Sin hacer ruido, el hasta hace unos días técnico del Fabril y de momento interino del Deportivo dejó huella en su estreno al frente del primer equipo. Tanto, que en el club coruñés empiezan a considerar seriamente que el de Betanzos siga en el banquillo deportivista al menos en el partido contra el Eibar fijado para el próximo lunes 11 de noviembre. No hay comunicación oficial en ese sentido, pero teniendo en cuenta que queda más de una semana por delante, bien harían en pronunciarse pronto para evitar una sensación de incertidumbre que no beneficia a nadie.

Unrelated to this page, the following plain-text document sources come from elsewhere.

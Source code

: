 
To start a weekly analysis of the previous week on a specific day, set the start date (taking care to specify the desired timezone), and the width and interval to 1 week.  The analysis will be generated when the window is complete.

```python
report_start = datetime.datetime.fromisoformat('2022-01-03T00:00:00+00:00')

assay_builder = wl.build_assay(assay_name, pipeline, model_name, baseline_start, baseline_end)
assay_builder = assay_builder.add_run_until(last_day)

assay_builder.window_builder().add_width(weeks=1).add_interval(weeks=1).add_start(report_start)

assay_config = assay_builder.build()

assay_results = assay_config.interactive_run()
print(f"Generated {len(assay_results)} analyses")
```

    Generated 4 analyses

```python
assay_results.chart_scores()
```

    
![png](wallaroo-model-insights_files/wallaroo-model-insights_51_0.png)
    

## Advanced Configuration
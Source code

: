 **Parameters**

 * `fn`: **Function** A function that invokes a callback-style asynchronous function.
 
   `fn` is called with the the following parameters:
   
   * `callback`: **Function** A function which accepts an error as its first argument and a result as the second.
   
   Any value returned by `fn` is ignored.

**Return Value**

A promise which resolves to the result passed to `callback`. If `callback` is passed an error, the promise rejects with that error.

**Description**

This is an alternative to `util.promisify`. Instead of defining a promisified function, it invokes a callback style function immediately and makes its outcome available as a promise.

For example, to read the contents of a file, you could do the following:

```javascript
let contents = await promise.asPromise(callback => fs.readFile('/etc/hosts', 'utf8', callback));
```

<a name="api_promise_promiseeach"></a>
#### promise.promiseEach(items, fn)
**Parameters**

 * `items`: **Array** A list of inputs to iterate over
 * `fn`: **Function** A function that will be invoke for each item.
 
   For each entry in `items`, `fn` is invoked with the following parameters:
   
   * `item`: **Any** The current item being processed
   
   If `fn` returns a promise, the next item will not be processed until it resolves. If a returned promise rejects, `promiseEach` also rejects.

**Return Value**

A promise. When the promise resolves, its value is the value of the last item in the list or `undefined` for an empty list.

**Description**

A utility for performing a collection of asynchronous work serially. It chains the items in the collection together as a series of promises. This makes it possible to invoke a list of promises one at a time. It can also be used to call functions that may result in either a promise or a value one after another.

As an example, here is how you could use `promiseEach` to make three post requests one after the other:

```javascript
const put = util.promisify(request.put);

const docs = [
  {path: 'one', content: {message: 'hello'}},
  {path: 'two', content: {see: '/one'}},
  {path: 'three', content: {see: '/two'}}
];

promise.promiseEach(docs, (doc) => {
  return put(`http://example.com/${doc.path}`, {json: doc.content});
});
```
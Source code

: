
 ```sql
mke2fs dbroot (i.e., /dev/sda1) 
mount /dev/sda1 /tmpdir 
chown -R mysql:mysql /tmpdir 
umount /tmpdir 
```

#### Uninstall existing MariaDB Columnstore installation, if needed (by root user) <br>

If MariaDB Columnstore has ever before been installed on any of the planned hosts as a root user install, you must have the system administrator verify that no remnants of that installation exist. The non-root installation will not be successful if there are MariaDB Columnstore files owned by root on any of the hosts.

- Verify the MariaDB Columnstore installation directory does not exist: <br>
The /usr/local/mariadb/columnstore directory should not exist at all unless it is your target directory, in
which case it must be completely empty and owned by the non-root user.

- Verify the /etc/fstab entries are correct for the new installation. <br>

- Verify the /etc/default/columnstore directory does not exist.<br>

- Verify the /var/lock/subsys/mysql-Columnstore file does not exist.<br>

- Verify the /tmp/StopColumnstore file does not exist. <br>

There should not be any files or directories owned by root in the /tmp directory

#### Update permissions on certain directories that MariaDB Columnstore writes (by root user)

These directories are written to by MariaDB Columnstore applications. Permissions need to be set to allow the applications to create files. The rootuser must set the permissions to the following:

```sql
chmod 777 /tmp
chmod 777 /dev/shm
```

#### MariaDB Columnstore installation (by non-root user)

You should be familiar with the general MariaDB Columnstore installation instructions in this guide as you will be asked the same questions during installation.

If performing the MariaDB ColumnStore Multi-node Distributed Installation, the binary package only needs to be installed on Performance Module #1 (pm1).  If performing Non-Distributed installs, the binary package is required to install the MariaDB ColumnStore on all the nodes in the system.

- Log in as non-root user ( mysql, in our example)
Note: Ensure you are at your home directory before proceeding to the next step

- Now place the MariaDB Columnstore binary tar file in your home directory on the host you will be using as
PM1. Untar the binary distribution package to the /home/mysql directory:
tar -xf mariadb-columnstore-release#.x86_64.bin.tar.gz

La plantilla se ejercita ahora mismo en Abegondo después de regresar de Cartagena y previsiblemente disfrutará de varios días de descanso teniendo en cuenta la distancia con el siguiente encuentro y la acumulación de estas últimas semanas.
Baile de nombres
En los últimos días no han parado de llegar ofrecimientos a la Plaza de Pontevedra, nombres que han salido a la luz pero que ni siquiera llegaron a ser considerados por la dirección deportiva. El estudio de todas las opciones posibles no parece que vaya a cesar todavía, manteniendo así todas las opciones abiertas y sin cerrar ninguna puerta.
Lo que sí parece claro es el respaldo del entorno blanquiazul a Óscar Gilsanz, al que buena parte de la afición considera tan capacitado o más como varios de los posibles candidatos al banquillo, con el valor añadido de tratarse de un entrenador de la casa cuyo currículum en categorías inferiores lo avala. Y si después de tres días con el equipo consiguió que se viera un buen Dépor en Cartagena, quizá sea justo decir que se ha ganado al menos una semana completa de trabajo para que se vea de lo que es capaz en Riazor.